Introduction: Zhu-Tokita-Takenouchi-Kim (ZTTK) syndrome is a rare multisystemic congenital disorder caused by SON gene variants. This study aimed to present the results of whole exome sequencing, and describe some rare findings observed in the proband.

Case presentation: An 11-year-old boy exhibited hypotonia, poor growth, short stature, and microcephaly. The patient displayed various neurological symptoms, such as developmental delay, seizures, hydrocephalus, and brain abnormalities. He presented with strabismus, urinary problems, and facial dysmorphism. A history of stroke, obsession, insomnia, self-injurious behavior, and hearing loss was also noted. Based on the patient's clinical findings, whole exome sequencing was performed. A novel variant in the SON gene was identified. This variant was confirmed by Sanger sequencing. Notably, the parents tested normal for the variant.

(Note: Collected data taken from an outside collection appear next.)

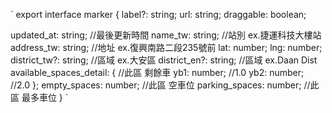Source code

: `
export interface marker {
  label?: string;
  url: string;
  draggable: boolean;

  updated_at: string; //最後更新時間
  name_tw: string; //站別 ex.捷運科技大樓站
  address_tw: string; //地址 ex.復興南路二段235號前
  lat: number;
  lng: number;
  district_tw?: string; //區域 ex.大安區
  district_en?: string; //區域 ex.Daan Dist
  available_spaces_detail: { //此區 剩餘車
    yb1: number; //1.0
    yb2: number; //2.0
  };
  empty_spaces: number; //此區 空車位
  parking_spaces: number; //此區 最多車位
}
`
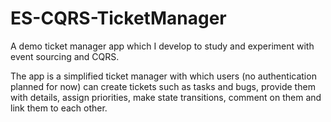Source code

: # ES-CQRS-TicketManager
A demo ticket manager app which I develop to study and experiment with event sourcing and CQRS.

The app is a simplified ticket manager with which users (no authentication planned for now) can create tickets such as tasks and bugs, provide them with details, assign priorities, make state transitions, comment on them and link them to each other.

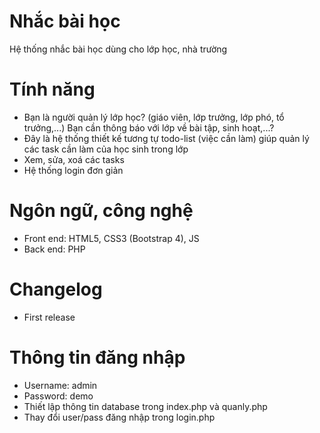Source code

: # Nhắc bài học
Hệ thống nhắc bài học dùng cho lớp học, nhà trường
# Tính năng
- Bạn là người quản lý lớp học? (giáo viên, lớp trưởng, lớp phó, tổ trưởng,...) Bạn cần thông báo với lớp về bài tập, sinh hoạt,...?
- Đây là hệ thống thiết kế tương tự todo-list (việc cần làm) giúp quản lý các task cần làm của học sinh trong lớp
- Xem, sửa, xoá các tasks
- Hệ thống login đơn giản
# Ngôn ngữ, công nghệ
- Front end: HTML5, CSS3 (Bootstrap 4), JS
- Back end: PHP
# Changelog
- First release
# Thông tin đăng nhập
- Username: admin
- Password: demo
- Thiết lập thông tin database trong index.php và quanly.php
- Thay đổi  user/pass đăng nhập trong login.php
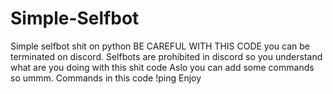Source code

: # Simple-Selfbot
Simple selfbot shit on python
BE CAREFUL WITH THIS CODE you can be terminated on discord.
Selfbots are prohibited in discord so you understand what are you doing with this shit code
Aslo you can add some commands so ummm.
Commands in this code !ping 
Enjoy 
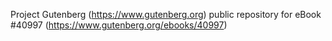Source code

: Project Gutenberg (https://www.gutenberg.org) public repository for
eBook #40997 (https://www.gutenberg.org/ebooks/40997)
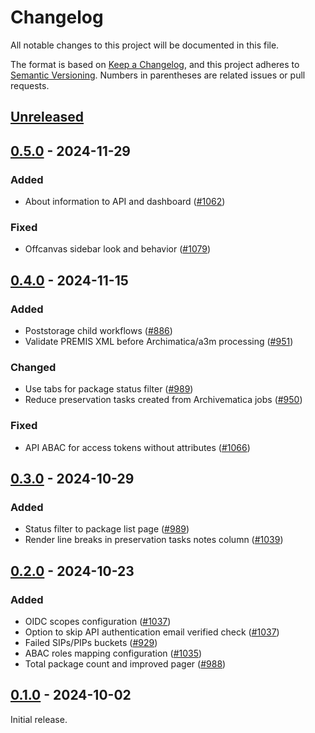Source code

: # Changelog

All notable changes to this project will be documented in this file.

The format is based on [Keep a Changelog], and this project adheres to
[Semantic Versioning]. Numbers in parentheses are related issues or pull
requests.

## [Unreleased]

## [0.5.0] - 2024-11-29

### Added

- About information to API and dashboard ([#1062])

### Fixed

- Offcanvas sidebar look and behavior ([#1079])

## [0.4.0] - 2024-11-15

### Added

- Poststorage child workflows ([#886])
- Validate PREMIS XML before Archimatica/a3m processing ([#951])

### Changed

- Use tabs for package status filter ([#989])
- Reduce preservation tasks created from Archivematica jobs ([#950])

### Fixed

- API ABAC for access tokens without attributes ([#1066])

## [0.3.0] - 2024-10-29

### Added

- Status filter to package list page ([#989])
- Render line breaks in preservation tasks notes column ([#1039])

## [0.2.0] - 2024-10-23

### Added

- OIDC scopes configuration ([#1037])
- Option to skip API authentication email verified check ([#1037])
- Failed SIPs/PIPs buckets ([#929])
- ABAC roles mapping configuration ([#1035])
- Total package count and improved pager ([#988])

## [0.1.0] - 2024-10-02

Initial release.

[unreleased]: https://github.com/artefactual-sdps/enduro/compare/v0.5.0...HEAD
[0.5.0]: https://github.com/artefactual-sdps/enduro/compare/v0.4.0...v0.5.0
[0.4.0]: https://github.com/artefactual-sdps/enduro/compare/v0.3.0...v0.4.0
[0.3.0]: https://github.com/artefactual-sdps/enduro/compare/v0.2.0...v0.3.0
[0.2.0]: https://github.com/artefactual-sdps/enduro/compare/v0.1.0...v0.2.0
[0.1.0]: https://github.com/artefactual-sdps/enduro/releases/tag/v0.1.0
[#1079]: https://github.com/artefactual-sdps/enduro/issues/1079
[#1066]: https://github.com/artefactual-sdps/enduro/issues/1066
[#1062]: https://github.com/artefactual-sdps/enduro/issues/1062
[#1039]: https://github.com/artefactual-sdps/enduro/issues/1039
[#1037]: https://github.com/artefactual-sdps/enduro/issues/1037
[#1035]: https://github.com/artefactual-sdps/enduro/issues/1035
[#989]: https://github.com/artefactual-sdps/enduro/issues/989
[#988]: https://github.com/artefactual-sdps/enduro/issues/988
[#951]: https://github.com/artefactual-sdps/enduro/issues/951
[#950]: https://github.com/artefactual-sdps/enduro/issues/950
[#929]: https://github.com/artefactual-sdps/enduro/issues/929
[#886]: https://github.com/artefactual-sdps/enduro/issues/886
[keep a changelog]: https://keepachangelog.com/en/1.1.0
[semantic versioning]: https://semver.org/spec/v2.0.0.html
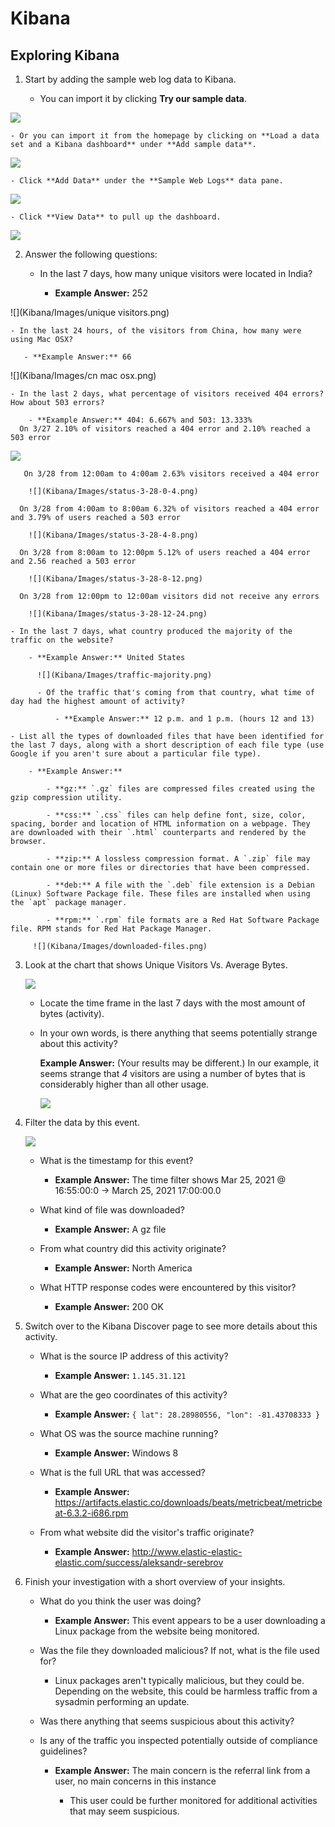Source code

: # Kibana

## Exploring Kibana

1. Start by adding the sample web log data to Kibana.

    - You can import it by clicking **Try our sample data**.

![](Images/Welcome.png)

    - Or you can import it from the homepage by clicking on **Load a data set and a Kibana dashboard** under **Add sample data**.

![](Images/add-data.png)

    - Click **Add Data** under the **Sample Web Logs** data pane.

![](Images/sampledata.png)

    - Click **View Data** to pull up the dashboard.

![](Images/view-data.png)

2. Answer the following questions:

    - In the last 7 days, how many unique visitors were located in India?

       - **Example Answer:** 252

![](Kibana/Images/unique visitors.png)


    - In the last 24 hours, of the visitors from China, how many were using Mac OSX?

       - **Example Answer:** 66

![](Kibana/Images/cn mac osx.png)

    - In the last 2 days, what percentage of visitors received 404 errors? How about 503 errors?

        - **Example Answer:** 404: 6.667% and 503: 13.333%
      On 3/27 2.10% of visitors reached a 404 error and 2.10% reached a 503 error  

![](Kibana/Images/status-3-27.png)

       On 3/28 from 12:00am to 4:00am 2.63% visitors received a 404 error

        ![](Kibana/Images/status-3-28-0-4.png)

      On 3/28 from 4:00am to 8:00am 6.32% of visitors reached a 404 error and 3.79% of users reached a 503 error

        ![](Kibana/Images/status-3-28-4-8.png)

      On 3/28 from 8:00am to 12:00pm 5.12% of users reached a 404 error and 2.56 reached a 503 error

        ![](Kibana/Images/status-3-28-8-12.png)

      On 3/28 from 12:00pm to 12:00am visitors did not receive any errors

        ![](Kibana/Images/status-3-28-12-24.png)

    - In the last 7 days, what country produced the majority of the traffic on the website?

        - **Example Answer:** United States

          ![](Kibana/Images/traffic-majority.png)

          - Of the traffic that's coming from that country, what time of day had the highest amount of activity?

              - **Example Answer:** 12 p.m. and 1 p.m. (hours 12 and 13)

    - List all the types of downloaded files that have been identified for the last 7 days, along with a short description of each file type (use Google if you aren't sure about a particular file type).

        - **Example Answer:**

            - **gz:** `.gz` files are compressed files created using the gzip compression utility.

            - **css:** `.css` files can help define font, size, color, spacing, border and location of HTML information on a webpage. They are downloaded with their `.html` counterparts and rendered by the browser.

            - **zip:** A lossless compression format. A `.zip` file may contain one or more files or directories that have been compressed.

            - **deb:** A file with the `.deb` file extension is a Debian (Linux) Software Package file. These files are installed when using the `apt` package manager.

            - **rpm:** `.rpm` file formats are a Red Hat Software Package file. RPM stands for Red Hat Package Manager.

         ![](Kibana/Images/downloaded-files.png)

3. Look at the chart that shows Unique Visitors Vs. Average Bytes.

    ![](Kibana/Images/users-vs-bytes.png)

    - Locate the time frame in the last 7 days with the most amount of bytes (activity).

    - In your own words, is there anything that seems potentially strange about this activity?

        **Example Answer:** (Your results may be different.) In our example, it seems strange that _4_ visitors are using a number of bytes that is considerably higher than all other usage.

         ![](Kibana/Images/usage.png)

4. Filter the data by this event.

     ![](Kibana/Images/event-details.png)

    - What is the timestamp for this event?

        - **Example Answer:** The time filter shows Mar 25, 2021 @ 16:55:00:0 -> March 25, 2021 17:00:00.0

    - What kind of file was downloaded?

       - **Example Answer:** A gz file


    - From what country did this activity originate?

        - **Example Answer:** North America


    - What HTTP response codes were encountered by this visitor?

        - **Example Answer:** 200 OK


5. Switch over to the Kibana Discover page to see more details about this activity.

    - What is the source IP address of this activity?

        - **Example Answer:** `1.145.31.121`

    - What are the geo coordinates of this activity?

        - **Example Answer:** `{ lat": 28.28980556, "lon": -81.43708333 }`

    - What OS was the source machine running?

        - **Example Answer:** Windows 8

    - What is the full URL that was accessed?

        - **Example Answer:** https://artifacts.elastic.co/downloads/beats/metricbeat/metricbeat-6.3.2-i686.rpm

    - From what website did the visitor's traffic originate?

        - **Example Answer:** http://www.elastic-elastic-elastic.com/success/aleksandr-serebrov


6. Finish your investigation with a short overview of your insights.

    - What do you think the user was doing?

        - **Example Answer:** This event appears to be a user downloading a Linux package from the website being monitored.

    - Was the file they downloaded malicious? If not, what is the file used for?

        - Linux packages aren't typically malicious, but they could be. Depending on the website, this could be harmless traffic from a sysadmin performing an update.

    - Was there anything that seems suspicious about this activity?
    - Is any of the traffic you inspected potentially outside of compliance guidelines?

        - **Example Answer:** The main concern is the referral link from a user, no main concerns in this instance

          -  This user could be further monitored for additional activities that may seem suspicious.
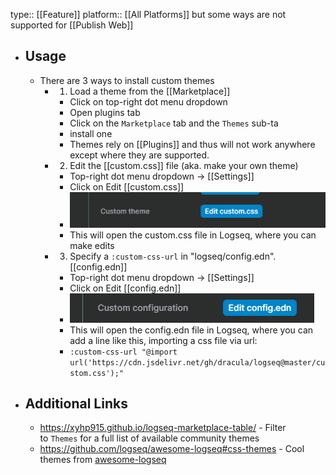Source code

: type:: [[Feature]]
platform:: [[All Platforms]] but some ways are not supported for [[Publish Web]]

- ## Usage
	- There are 3 ways to install custom themes
		- 1. Load a theme from the [[Marketplace]]
			- Click on top-right dot menu dropdown
			- Open plugins tab
			- Click on the `Marketplace` tab and the `Themes` sub-ta
			- install one
			- Themes rely on [[Plugins]] and thus will not work anywhere except where they are supported.
		- 2. Edit the [[custom.css]] file (aka. make your own theme)
			- Top-right dot menu dropdown -> [[Settings]]
			- Click on Edit [[custom.css]]
			- ![212510223-f234ab89-b63c-4b89-8558-2d40b3ecd18f.png](../assets/212510223-f234ab89-b63c-4b89-8558-2d40b3ecd18f_1675325794866_0.png)
			- This will open the custom.css file in Logseq, where you can make edits
		- 3. Specify a `:custom-css-url` in "logseq/config.edn". [[config.edn]]
			- Top-right dot menu dropdown -> [[Settings]]
			- Click on Edit [[config.edn]]
			- ![212511148-621eb05f-b164-49e3-9fd2-16f89925be89.png](../assets/212511148-621eb05f-b164-49e3-9fd2-16f89925be89_1675326138594_0.png)
			- This will open the config.edn file in Logseq, where you can add a line like this, importing a css file via url:
			- `:custom-css-url "@import url('https://cdn.jsdelivr.net/gh/dracula/logseq@master/custom.css');"`
- ## Additional Links
	- https://xyhp915.github.io/logseq-marketplace-table/ - Filter to `Themes` for a full list of available community themes
	- https://github.com/logseq/awesome-logseq#css-themes - Cool themes from [awesome-logseq](https://github.com/logseq/awesome-logseq#css-themes)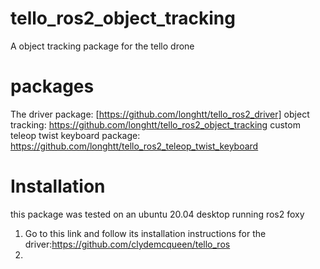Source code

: # tello_ros2_object_tracking

A object tracking package for the tello drone

# packages
The driver package: [https://github.com/longhtt/tello_ros2_driver]
object tracking: https://github.com/longhtt/tello_ros2_object_tracking
custom teleop twist keyboard package: https://github.com/longhtt/tello_ros2_teleop_twist_keyboard

# Installation
this package was tested on an ubuntu 20.04 desktop running ros2 foxy

1. Go to this link and follow its installation instructions for the driver:https://github.com/clydemcqueen/tello_ros
2. 
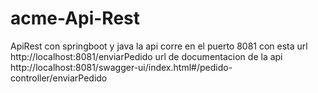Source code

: # acme-Api-Rest
 ApiRest con springboot y java
la api corre en el puerto 8081 con esta url http://localhost:8081/enviarPedido
url de documentacion de la api http://localhost:8081/swagger-ui/index.html#/pedido-controller/enviarPedido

Conclusion: This study presents a patient who exhibited a wide range of behavioral abnormalities, stroke, and recurrent urolithiasis - features that are rarely reported in ZTTK syndrome - and includes a review of the literature.

查看原文本刊更多论文

一种与ZTTK综合征罕见临床特征相关的SON基因新变异：1例报告及文献复习。

简介：ZTTK综合征是一种罕见的由SON基因变异引起的多系统先天性疾病。本研究旨在介绍全外显子组测序结果，并描述在先证者中观察到的一些罕见发现。病例介绍：一名11岁男孩表现出张力低下、生长不良、身材矮小和小头畸形。患者表现出多种神经系统症状，如发育迟缓、癫痫发作、脑积水和脑部异常。他表现出斜视、泌尿系统问题和面部畸形。还记录了中风、强迫症、失眠、自残行为和听力丧失的历史。根据患者的临床表现，进行全外显子组测序。在SON基因中发现了一个新的变异。Sanger测序证实了该变异。值得注意的是，父母的变异检测正常。结论：本研究提出了一个表现出广泛行为异常、中风和复发性尿石症的患者，这些特征在ZTTK综合征中很少报道，并包括文献综述。

本文章由计算机程序翻译，如有差异，请以英文原文为准。

求助全文

约1分钟内获得全文求助全文

来源期刊

Molecular Syndromology Biochemistry, Genetics and Molecular Biology-Genetics

CiteScore

1.70

自引率

9.10%

发文量

期刊介绍： ''Molecular Syndromology'' publishes high-quality research articles, short reports and reviews on common and rare genetic syndromes, aiming to increase clinical understanding through molecular insights. Topics of particular interest are the molecular basis of genetic syndromes, genotype-phenotype correlation, natural history, strategies in disease management and novel therapeutic approaches based on molecular findings. Research on model systems is also welcome, especially when it is obviously relevant to human genetics. With high-quality reviews on current topics the journal aims to facilitate translation of research findings to a clinical setting while also stimulating further research on clinically relevant questions. The journal targets not only medical geneticists and basic biomedical researchers, but also clinicians dealing with genetic syndromes. With four Associate Editors from three continents and a broad international Editorial Board the journal welcomes submissions covering the latest research from around the world.